┌──
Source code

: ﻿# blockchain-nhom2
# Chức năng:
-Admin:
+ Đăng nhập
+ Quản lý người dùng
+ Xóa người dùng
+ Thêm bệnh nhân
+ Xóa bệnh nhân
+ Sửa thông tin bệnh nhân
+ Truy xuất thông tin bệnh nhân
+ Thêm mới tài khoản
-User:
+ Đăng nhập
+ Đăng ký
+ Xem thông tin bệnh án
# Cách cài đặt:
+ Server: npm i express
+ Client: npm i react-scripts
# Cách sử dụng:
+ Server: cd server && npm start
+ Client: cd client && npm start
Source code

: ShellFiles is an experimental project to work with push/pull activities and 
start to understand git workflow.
└──
Could you output exactly the lines from the one containing "xuất thông tin bệnh nhân" to the end of the entries above, both included, and no others?

+ Truy xuất thông tin bệnh nhân
+ Thêm mới tài khoản
-User:
+ Đăng nhập
+ Đăng ký
+ Xem thông tin bệnh án
# Cách cài đặt:
+ Server: npm i express
+ Client: npm i react-scripts
# Cách sử dụng:
+ Server: cd server && npm start
+ Client: cd client && npm start
Source code

: ShellFiles is an experimental project to work with push/pull activities and 
start to understand git workflow.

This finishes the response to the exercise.